Was it me, or did nobody burp, fart, spit or piss the whole episode? There was minimum mention of shagging or man-on-man action too. It is the same Russell Davies, right?

Denyer: Hmmm, that sounds vaguely familiar, but I've not read too much of the Virgin stuff for years... sounds a bit like the Psi-Wars stuff, but I wouldn't swear to it...

I severely agree that they want to lose the kitchen sink stuff. It was sort of validated, if poor, last series when the "what happens to everyone else?" angle was covered (though many companions didn't leave anyone behind, or let lots of people know where they were off - only Ian, Barbara and Peri really legged it, OTOMH)... now it's just treading water. I mean, why rehire Noel Clarke? Surely they can just use stock footage of Mickey, and just change whichever government system is helpfully being ran from Geocities this week...

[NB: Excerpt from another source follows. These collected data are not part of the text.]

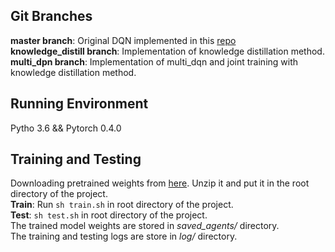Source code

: 
## Git Branches

**master branch**: Original DQN implemented in this [repo](https://github.com/metalbubble/DeepRL-Tutorials)  
**knowledge_distill branch**: Implementation of knowledge distillation method.  
**multi_dpn branch**: Implementation of multi_dqn and joint training with knowledge distillation method.  

## Running Environment
Pytho 3.6 && Pytorch 0.4.0

## Training and Testing
Downloading pretrained weights from [here](https://drive.google.com/file/d/1Qg_U0MEQLTiv91YXqljqjZCQbJV-Bbsj/view?usp=sharing). Unzip it and put it in the root directory of the project.  
**Train**: Run `sh train.sh` in root directory of the project.  
**Test**: `sh test.sh` in root directory of the project.  
The trained model weights are stored in *saved_agents/* directory.  
The training and testing logs are store in *log/* directory.  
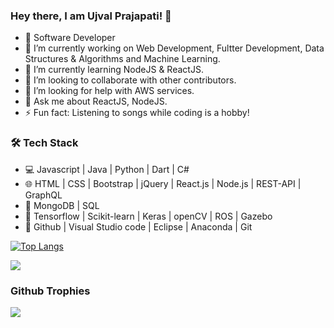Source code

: ### Hey there, I am Ujval Prajapati! 👋

- 💼 Software Developer
- 🔭 I’m currently working on Web Development, Fultter Development, Data Structures & Algorithms and Machine Learning.
- 🌱 I’m currently learning NodeJS & ReactJS.
- 👯 I’m looking to collaborate with other contributors.
- 🤔 I’m looking for help with AWS services.
- 💬 Ask me about ReactJS, NodeJS.
- ⚡ Fun fact: Listening to songs while coding is a hobby!

### 🛠 Tech Stack
- 💻 Javascript | Java | Python | Dart | C# 
- 🌐 HTML | CSS | Bootstrap | jQuery | React.js | Node.js | REST-API | GraphQL
- 🔭 MongoDB | SQL 
- 🐍 Tensorflow | Scikit-learn | Keras | openCV | ROS | Gazebo
- 🔧 Github | Visual Studio code | Eclipse | Anaconda | Git


[![Top Langs](https://github-readme-stats.vercel.app/api/top-langs/?username=jaydev07&layout=compact&title_color=ffffff&bg_color=000000&text_color=ffffff)](https://github.com/jayde07/github-readme-stats)

<img src="https://github-readme-stats.vercel.app/api?username=jaydev07&&show_icons=true&title_color=FFD700&icon_color=7fff00&text_color=daf7dc&bg_color=000000" />

<!-- <img align="center" src="https://github-readme-streak-stats.herokuapp.com/?user=jaydev07&count_private=true&theme=gruvbox_duo" alt="Jas-Script" /> -->

### Github Trophies

<img src="https://github-profile-trophy.vercel.app/?username=jaydev07&theme=juicyfresh&no-bg=true&&row=1&column=4" />
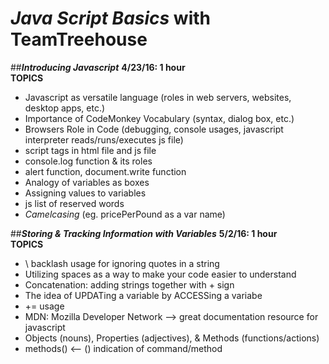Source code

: # _Java Script Basics_ with TeamTreehouse   

##**_Introducing Javascript_**
**4/23/16: 1 hour**  
**TOPICS** 
- Javascript as versatile language (roles in web servers, websites, desktop apps, etc.)  
- Importance of CodeMonkey Vocabulary (syntax, dialog box, etc.)  
- Browsers Role in Code (debugging, console usages, javascript interpreter reads/runs/executes js file)  
- script tags in html file and js file
- console.log function & its roles
- alert function, document.write function  
- Analogy of variables as boxes  
- Assigning values to variables  
- js list of reserved words  
- _Camelcasing_ (eg. pricePerPound as a var name)    
  

##**_Storing & Tracking Information with Variables_**
**5/2/16: 1 hour**  
 **TOPICS** 
- \ backlash usage for ignoring quotes in a string
- Utilizing spaces as a way to make your code easier to understand  
- Concatenation: adding strings together with + sign  
- The idea of UPDATing a variable by ACCESSing a variabe  
- += usage  
- MDN: Mozilla Developer Network --> great documentation resource for javascript   
- Objects (nouns), Properties (adjectives), & Methods (functions/actions) 
- methods()  <-- ()  indication of command/method 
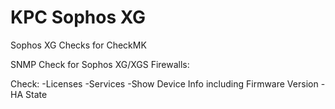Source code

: # KPC Sophos XG
 Sophos XG Checks for CheckMK

SNMP Check for Sophos XG/XGS Firewalls:

Check:
-Licenses
-Services
-Show Device Info including Firmware Version
-HA State
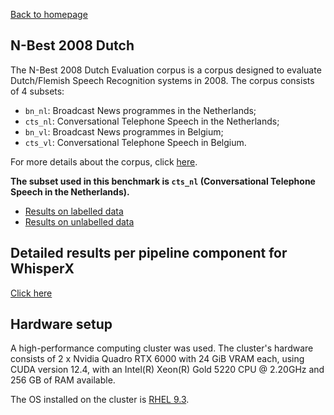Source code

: [Back to homepage](../../index.md)

<h2>N-Best 2008 Dutch</h2>

The N-Best 2008 Dutch Evaluation corpus is a corpus designed to evaluate Dutch/Flemish Speech Recognition systems in 2008. The corpus consists of 4 subsets:
- `bn_nl`: Broadcast News programmes in the Netherlands;
- `cts_nl`: Conversational Telephone Speech in the Netherlands;
- `bn_vl`: Broadcast News programmes in Belgium;
- `cts_vl`: Conversational Telephone Speech in Belgium.

For more details about the corpus, click [here](https://citeseerx.ist.psu.edu/document?repid=rep1&type=pdf&doi=32b10cb0f4cb99ba934f5be5066638a5ad9b19f2).

**The subset used in this benchmark is `cts_nl` (Conversational Telephone Speech in the Netherlands).**

- [Results on labelled data](./res_labelled.md)
- [Results on unlabelled data](./res_unlabelled.md)

## Detailed results per pipeline component for WhisperX
[Click here](./whisperx.md)

## Hardware setup

A high-performance computing cluster was used. The cluster's hardware consists of 2 x Nvidia Quadro RTX 6000 with 24 GiB VRAM each, using CUDA version 12.4, with an Intel(R) Xeon(R) Gold 5220 CPU @ 2.20GHz and 256 GB of RAM available.

The OS installed on the cluster is [RHEL 9.3](https://docs.redhat.com/en/documentation/red_hat_enterprise_linux/9/html-single/9.3_release_notes/index).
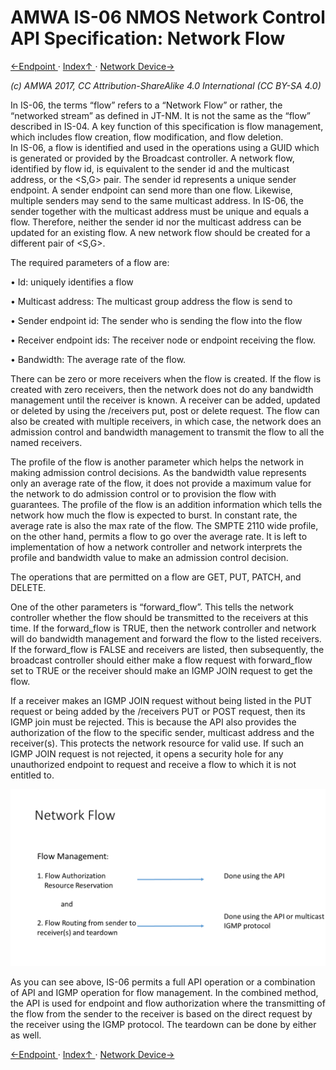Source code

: # AMWA IS-06 NMOS Network Control API Specification: Network Flow
[←Endpoint ](2.0._Endpoint.md) · [ Index↑ ](..) · [Network Device→](4.0._Network_Device.md)

_(c) AMWA 2017, CC Attribution-ShareAlike 4.0 International (CC BY-SA 4.0)_

In IS-06, the terms “flow” refers to a “Network Flow” or rather, the “networked stream” as defined in JT-NM. It is not the same as the “flow” described in IS-04.  A key function of this specification is flow management, which includes flow creation, flow modification, and flow deletion.  
In IS-06, a flow is identified and used in the operations using a GUID which is generated or provided by the Broadcast controller. A network flow, identified by flow id, is equivalent to the sender id and the multicast address, or the <S,G> pair. The sender id represents a unique sender endpoint. A sender endpoint can send more than one flow. Likewise, multiple senders may send to the same multicast address. In IS-06, the sender together with the multicast address must be unique and equals a flow. Therefore, neither the sender id nor the multicast address can be updated for an existing flow. A new network flow should be created for a different pair of <S,G>.

The required parameters of a flow are:

•	Id: uniquely identifies a flow

•	Multicast address: The multicast group address the flow is send to

•	Sender endpoint id: The sender who is sending the flow into the flow

•	Receiver endpoint ids: The receiver node or endpoint receiving the flow. 

•	Bandwidth: The average rate of the flow.  


There can be zero or more receivers when the flow is created. If the flow is created with zero receivers, then the network does not do any bandwidth management until the receiver is known. A receiver can be added, updated or deleted by using the /receivers put, post or delete request.  The flow can also be created with multiple receivers, in which case, the network does an admission control and bandwidth management to transmit the flow to all the named receivers. 

The profile of the flow is another parameter which helps the network in making admission control decisions. As the bandwidth value represents only an average rate of the flow, it does not provide a maximum value for the network to do admission control or to provision the flow with guarantees. The profile of the flow is an addition information which tells the network how much the flow is expected to burst. In constant rate, the average rate is also the max rate of the flow. The SMPTE 2110 wide profile, on the other hand, permits a flow to go over the average rate. It is left to implementation of how a network controller and network interprets the profile and bandwidth value to make an admission control decision.  

The operations that are permitted on a flow are GET, PUT, PATCH, and DELETE. 

One of the other parameters is “forward_flow”. This tells the network controller whether the flow should be transmitted to the receivers at this time. If the forward_flow is TRUE, then the network controller and network will do bandwidth management and forward the flow to the listed receivers.  If the forward_flow is FALSE and receivers are listed, then subsequently, the broadcast controller should either make a flow request with forward_flow set to TRUE or the receiver should make an IGMP JOIN request to get the flow. 

If a receiver makes an IGMP JOIN request without being listed in the PUT request or being added by the /receivers PUT or POST request, then its IGMP join must be rejected. This is because the API also provides the authorization of the flow to the specific sender, multicast address and the receiver(s). This protects the network resource for valid use. If such an IGMP JOIN request is not rejected, it opens a security hole for any unauthorized endpoint to request and receive a flow to which it is not entitled to. 

![Class Diagram](images/Network-Flow.png)

As you can see above, IS-06 permits a full API operation or a combination of API and IGMP operation for flow management. In the combined method, the API is used for endpoint and flow authorization where the transmitting of the flow from the sender to the receiver is based on the direct request by the receiver using the IGMP protocol. The teardown can be done by either as well.  


[←Endpoint ](2.0._Endpoint.md) · [ Index↑ ](..) · [Network Device→](4.0._Network_Device.md)
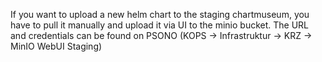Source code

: If you want to upload a new helm chart to the staging chartmuseum, you have to pull it manually and upload it via UI to the minio bucket.
The URL and credentials can be found on PSONO (KOPS -> Infrastruktur -> KRZ -> MinIO WebUI Staging)
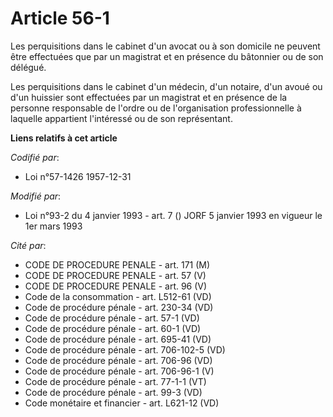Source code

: # Article 56-1

Les perquisitions dans le cabinet d'un avocat ou à son domicile ne peuvent être effectuées que par un magistrat et en
présence du bâtonnier ou de son délégué.

Les perquisitions dans le cabinet d'un médecin, d'un notaire, d'un avoué ou d'un huissier sont effectuées par un magistrat et
en présence de la personne responsable de l'ordre ou de l'organisation professionnelle à laquelle appartient l'intéressé ou
de son représentant.

**Liens relatifs à cet article**

_Codifié par_:

  - Loi n°57-1426 1957-12-31

_Modifié par_:

  - Loi n°93-2 du 4 janvier 1993 - art. 7 () JORF 5 janvier 1993 en vigueur le 1er mars 1993

_Cité par_:

  - CODE DE PROCEDURE PENALE - art. 171 (M)
  - CODE DE PROCEDURE PENALE - art. 57 (V)
  - CODE DE PROCEDURE PENALE - art. 96 (V)
  - Code de la consommation - art. L512-61 (VD)
  - Code de procédure pénale - art. 230-34 (VD)
  - Code de procédure pénale - art. 57-1 (VD)
  - Code de procédure pénale - art. 60-1 (VD)
  - Code de procédure pénale - art. 695-41 (VD)
  - Code de procédure pénale - art. 706-102-5 (VD)
  - Code de procédure pénale - art. 706-96 (VD)
  - Code de procédure pénale - art. 706-96-1 (V)
  - Code de procédure pénale - art. 77-1-1 (VT)
  - Code de procédure pénale - art. 99-3 (VD)
  - Code monétaire et financier - art. L621-12 (VD)
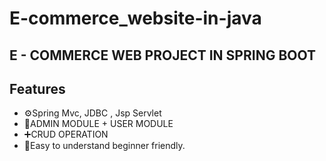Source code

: # E-commerce_website-in-java


## E - COMMERCE WEB PROJECT IN SPRING BOOT




## Features
- ⚙️Spring Mvc, JDBC , Jsp Servlet
- 📝ADMIN MODULE + USER MODULE
- ➕CRUD OPERATION
- 🌱Easy to understand beginner friendly.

Oh, and they're still getting their money's worth out of that Gladiator music, aren't they?

And from a fanboy angle, sadly that was the one to have the Brig in, wasn't it? I suspect Torchwood will have the lion's share of collaboration duties now, and they could have easily slotted Nick in that one if they'd wanted to. Six out of ten, Lethbridge-Stewart :(

The interesting thing re: looming is that, unless I've got it right, the past three Doctors have never been numbered on screen... it could be argued that Lungbarrow is canonical, or any number of things. (inserts Tat Wood article he always does at this juncture). That said, when it comes, I bet Doctor 13 dies doing something awe-inspiringly heroic and is rewarded with a new regenerative cycle.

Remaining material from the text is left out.